DAS-RCN / RCN_DASformat

4 stars 1 forks source link

General Naming Conventions and Typing #3

Open miili opened 1 year ago

miili commented 1 year ago

Hello all,

first off, thank you for this first draft.

I know, I know, Fortran once had a limitation of 6 chars for any variable. Please consider using clear self-explaining variables:

DASFileVersion  -> version
domain          -> data_unit
t0              -> start_time
dt              -> sampling_period
GL              -> gauge_length
lats            -> latitudes
longs           -> longitudes
elev            -> elevations
meta            -> additional_data
miili commented 1 year ago

Please use confined dataclasses (https://docs.python.org/3/library/dataclasses.html) for the meta data. Here is a proposal:

from dataclasses import dataclass
from typing import Any, Literal

StrainUnit = Literal["m/m", "cm/m", "nm/m"]

@dataclass
class DASMeta:
    version: int
    data_unit: StrainUnit
    start_time: float
    sampling_period: float
    gauge_length: float
    latitudes: list[float]
    longitudes: list[float]
    elevations: list[float]
    additional_data: dict[str, Any]

    def endtime(self, nsamples) -> float:
        ...
andreas-wuestefeld commented 1 year ago

I chose readability over efficiency. In my experience, your suggestion of classes increase the barrier of entry. For many student this might be their first contact with programming.

I envision this as reference reader, not optimum super-duper high-class reader. It should help people understand the data format.

But I am open for arguments against such approach

andreas-wuestefeld commented 1 year ago

regarding variable names, I am just lazy typing :-) I understand the argument for descriptive names

Let's see what the community thinks

jpmorten-asn commented 1 year ago

My preference is definitely on writing out the variable names using underscores to include spaces. This can avoid a lot of misunderstandings and makes it possible to discover the structure of the data even when documentation is not available (lost, or forgotten). I think one aim of the project was indeed to create a discoverable format.

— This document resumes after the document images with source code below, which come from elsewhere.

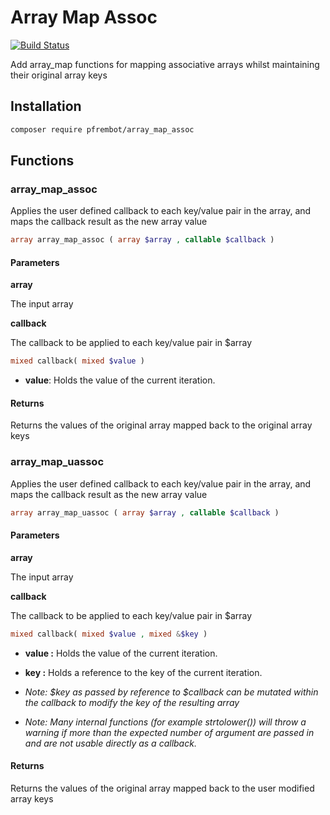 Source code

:Array Map Assoc
===============

[![Build Status](https://travis-ci.org/pfrembot/array-map-assoc.svg?branch=master)](https://travis-ci.org/pfrembot/array-map-assoc)

Add array_map functions for mapping associative arrays whilst maintaining their original array keys

## Installation

```bash
composer require pfrembot/array_map_assoc
```

## Functions

### array_map_assoc

Applies the user defined callback to each key/value pair in the array, and maps the callback result as the new array value

```php
array array_map_assoc ( array $array , callable $callback )
```

#### Parameters

__array__

The input array

__callback__

The callback to be applied to each key/value pair in $array

```php
mixed callback( mixed $value )
```

* __value__: Holds the value of the current iteration.

#### Returns

Returns the values of the original array mapped back to the original array keys

### array_map_uassoc

Applies the user defined callback to each key/value pair in the array, and maps the callback result as the new array value

```php
array array_map_uassoc ( array $array , callable $callback )
```

#### Parameters

__array__

The input array

__callback__

The callback to be applied to each key/value pair in $array

```php
mixed callback( mixed $value , mixed &$key )
```

* __value :__ Holds the value of the current iteration.
* __key   :__   Holds a reference to the key of the current iteration.
    
* _Note: $key as passed by reference to $callback can be mutated within the callback to modify the key of the resulting array_
* _Note: Many internal functions (for example strtolower()) will throw a warning if more than the expected number of argument are passed in and are not usable directly as a callback._
    
#### Returns

Returns the values of the original array mapped back to the user modified array keys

miili commented 1 year ago

In my experience, your suggestion of classes increase the barrier of entry. For many student this might be their first contact with programming.

@andreas-wuestefeld, if we are looking for a sustainable DAS data format we need an elaborate concept. Conceptualization of a data format is nothing for students or beginner programmers. We need performant I/O (layout) and efficient storage (compression).

I envision this as reference reader, not optimum super-duper high-class reader.

A sustainable data format should be super-duper efficient and versatile!

It should help people understand the data format.

A user does not need to understand a data format. All its complexity has to be abstracted away by a reference library. This is why e.g. ObsPy (libmseed) is so successful, libjpeg or libhdf5.

The fundamental question is whether we are looking for a serious DAS data format implemented by IRIS which can be used for

  1. performant data analysis,
  2. efficient archiving,
  3. possibly streaming and
  4. querying online repositories (similar to FDSNWS)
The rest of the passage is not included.